Set down the data below in full and exactly, minus the pictures.
· · ·
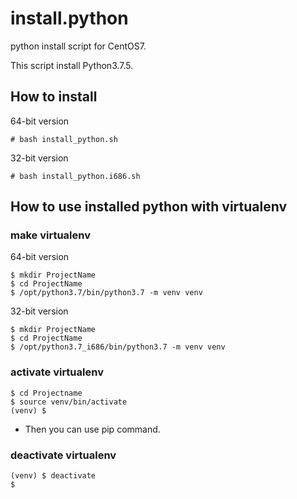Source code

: install.python
==============

python install script for CentOS7.

This script install Python3.7.5.


How to install
--------------

 64-bit version

	# bash install_python.sh

 32-bit version

	# bash install_python.i686.sh


How to use installed python with virtualenv
-------------------------------------------

### make virtualenv

 64-bit version

	$ mkdir ProjectName
	$ cd ProjectName
	$ /opt/python3.7/bin/python3.7 -m venv venv

 32-bit version

	$ mkdir ProjectName
	$ cd ProjectName
	$ /opt/python3.7_i686/bin/python3.7 -m venv venv

### activate virtualenv

	$ cd Projectname
	$ source venv/bin/activate
	(venv) $

- Then you can use pip command.

### deactivate virtualenv

	(venv) $ deactivate
	$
· · ·
* Task response
Source code

: install.python
==============

python install script for CentOS7.

This script install Python3.7.5.


How to install
--------------

 64-bit version

	# bash install_python.sh

 32-bit version

	# bash install_python.i686.sh


How to use installed python with virtualenv
-------------------------------------------

### make virtualenv

 64-bit version

	$ mkdir ProjectName
	$ cd ProjectName
	$ /opt/python3.7/bin/python3.7 -m venv venv

 32-bit version

	$ mkdir ProjectName
	$ cd ProjectName
	$ /opt/python3.7_i686/bin/python3.7 -m venv venv

### activate virtualenv

	$ cd Projectname
	$ source venv/bin/activate
	(venv) $

- Then you can use pip command.

### deactivate virtualenv

	(venv) $ deactivate
	$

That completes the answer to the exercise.